**DATA IN THIS EXERCISE:**
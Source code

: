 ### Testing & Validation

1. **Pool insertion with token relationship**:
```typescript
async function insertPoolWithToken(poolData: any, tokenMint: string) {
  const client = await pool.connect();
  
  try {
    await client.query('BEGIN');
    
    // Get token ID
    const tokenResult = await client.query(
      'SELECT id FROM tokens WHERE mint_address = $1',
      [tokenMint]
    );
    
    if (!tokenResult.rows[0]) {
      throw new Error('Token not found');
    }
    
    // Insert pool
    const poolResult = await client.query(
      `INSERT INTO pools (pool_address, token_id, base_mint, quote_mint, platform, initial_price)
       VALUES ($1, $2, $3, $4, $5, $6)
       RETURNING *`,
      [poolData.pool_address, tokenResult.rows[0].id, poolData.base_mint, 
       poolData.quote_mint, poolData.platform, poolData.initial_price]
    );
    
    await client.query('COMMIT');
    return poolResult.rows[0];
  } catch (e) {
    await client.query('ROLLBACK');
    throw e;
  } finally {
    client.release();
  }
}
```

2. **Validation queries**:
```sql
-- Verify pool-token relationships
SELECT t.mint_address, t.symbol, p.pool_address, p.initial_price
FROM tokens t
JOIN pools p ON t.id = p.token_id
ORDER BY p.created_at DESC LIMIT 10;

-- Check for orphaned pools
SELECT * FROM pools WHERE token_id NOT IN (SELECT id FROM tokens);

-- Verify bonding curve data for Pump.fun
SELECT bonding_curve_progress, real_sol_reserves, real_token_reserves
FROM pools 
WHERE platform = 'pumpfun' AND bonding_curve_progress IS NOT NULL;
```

**EXERCISE AIM:** Every line of the listing above that contains "rows" is to be copied.

**RESULT FOR THIS EXERCISE:**
    if (!tokenResult.rows[0]) {
      [poolData.pool_address, tokenResult.rows[0].id, poolData.base_mint, 
    return poolResult.rows[0];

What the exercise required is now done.